(Saved entries)
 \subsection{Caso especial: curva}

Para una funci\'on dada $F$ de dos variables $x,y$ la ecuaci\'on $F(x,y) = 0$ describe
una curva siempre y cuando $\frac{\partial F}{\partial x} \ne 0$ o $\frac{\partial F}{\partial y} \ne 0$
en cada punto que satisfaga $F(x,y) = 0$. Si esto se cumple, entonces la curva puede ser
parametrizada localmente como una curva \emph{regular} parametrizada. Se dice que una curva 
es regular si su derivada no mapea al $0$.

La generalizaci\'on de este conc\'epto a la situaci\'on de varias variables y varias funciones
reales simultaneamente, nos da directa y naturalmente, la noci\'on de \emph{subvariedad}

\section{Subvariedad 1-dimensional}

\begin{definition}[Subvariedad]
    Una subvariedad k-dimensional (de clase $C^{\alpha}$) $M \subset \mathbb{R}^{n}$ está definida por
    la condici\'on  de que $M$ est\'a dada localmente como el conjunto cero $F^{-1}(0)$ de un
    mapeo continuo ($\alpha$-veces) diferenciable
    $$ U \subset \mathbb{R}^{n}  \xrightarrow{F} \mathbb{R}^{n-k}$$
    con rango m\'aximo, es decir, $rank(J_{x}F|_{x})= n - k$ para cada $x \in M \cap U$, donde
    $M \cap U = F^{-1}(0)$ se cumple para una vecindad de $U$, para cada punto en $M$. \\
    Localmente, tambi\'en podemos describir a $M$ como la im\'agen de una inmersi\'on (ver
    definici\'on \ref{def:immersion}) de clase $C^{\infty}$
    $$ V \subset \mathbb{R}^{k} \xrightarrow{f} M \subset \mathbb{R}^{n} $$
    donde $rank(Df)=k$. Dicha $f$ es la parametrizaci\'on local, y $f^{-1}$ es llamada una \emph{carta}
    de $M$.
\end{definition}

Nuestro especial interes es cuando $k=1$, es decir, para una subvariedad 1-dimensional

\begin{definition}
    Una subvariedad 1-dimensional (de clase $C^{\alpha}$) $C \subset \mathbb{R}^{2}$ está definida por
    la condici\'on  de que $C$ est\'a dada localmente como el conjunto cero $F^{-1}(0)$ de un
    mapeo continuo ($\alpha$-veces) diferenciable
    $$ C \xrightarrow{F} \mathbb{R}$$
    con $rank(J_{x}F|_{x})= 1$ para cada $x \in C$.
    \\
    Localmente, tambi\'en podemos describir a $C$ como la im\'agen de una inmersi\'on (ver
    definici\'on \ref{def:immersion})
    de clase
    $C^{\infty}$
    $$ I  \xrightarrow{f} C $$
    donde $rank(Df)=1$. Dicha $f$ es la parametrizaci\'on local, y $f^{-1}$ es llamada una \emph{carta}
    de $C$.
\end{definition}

BRIEF
Copy every record verbatim.

FINISHED EXERCISE
 \subsection{Caso especial: curva}

Para una funci\'on dada $F$ de dos variables $x,y$ la ecuaci\'on $F(x,y) = 0$ describe
una curva siempre y cuando $\frac{\partial F}{\partial x} \ne 0$ o $\frac{\partial F}{\partial y} \ne 0$
en cada punto que satisfaga $F(x,y) = 0$. Si esto se cumple, entonces la curva puede ser
parametrizada localmente como una curva \emph{regular} parametrizada. Se dice que una curva 
es regular si su derivada no mapea al $0$.

La generalizaci\'on de este conc\'epto a la situaci\'on de varias variables y varias funciones
reales simultaneamente, nos da directa y naturalmente, la noci\'on de \emph{subvariedad}

\section{Subvariedad 1-dimensional}

\begin{definition}[Subvariedad]
    Una subvariedad k-dimensional (de clase $C^{\alpha}$) $M \subset \mathbb{R}^{n}$ está definida por
    la condici\'on  de que $M$ est\'a dada localmente como el conjunto cero $F^{-1}(0)$ de un
    mapeo continuo ($\alpha$-veces) diferenciable
    $$ U \subset \mathbb{R}^{n}  \xrightarrow{F} \mathbb{R}^{n-k}$$
    con rango m\'aximo, es decir, $rank(J_{x}F|_{x})= n - k$ para cada $x \in M \cap U$, donde
    $M \cap U = F^{-1}(0)$ se cumple para una vecindad de $U$, para cada punto en $M$. \\
    Localmente, tambi\'en podemos describir a $M$ como la im\'agen de una inmersi\'on (ver
    definici\'on \ref{def:immersion}) de clase $C^{\infty}$
    $$ V \subset \mathbb{R}^{k} \xrightarrow{f} M \subset \mathbb{R}^{n} $$
    donde $rank(Df)=k$. Dicha $f$ es la parametrizaci\'on local, y $f^{-1}$ es llamada una \emph{carta}
    de $M$.
\end{definition}

Nuestro especial interes es cuando $k=1$, es decir, para una subvariedad 1-dimensional

\begin{definition}
    Una subvariedad 1-dimensional (de clase $C^{\alpha}$) $C \subset \mathbb{R}^{2}$ está definida por
    la condici\'on  de que $C$ est\'a dada localmente como el conjunto cero $F^{-1}(0)$ de un
    mapeo continuo ($\alpha$-veces) diferenciable
    $$ C \xrightarrow{F} \mathbb{R}$$
    con $rank(J_{x}F|_{x})= 1$ para cada $x \in C$.
    \\
    Localmente, tambi\'en podemos describir a $C$ como la im\'agen de una inmersi\'on (ver
    definici\'on \ref{def:immersion})
    de clase
    $C^{\infty}$
    $$ I  \xrightarrow{f} C $$
    donde $rank(Df)=1$. Dicha $f$ es la parametrizaci\'on local, y $f^{-1}$ es llamada una \emph{carta}
    de $C$.
\end{definition}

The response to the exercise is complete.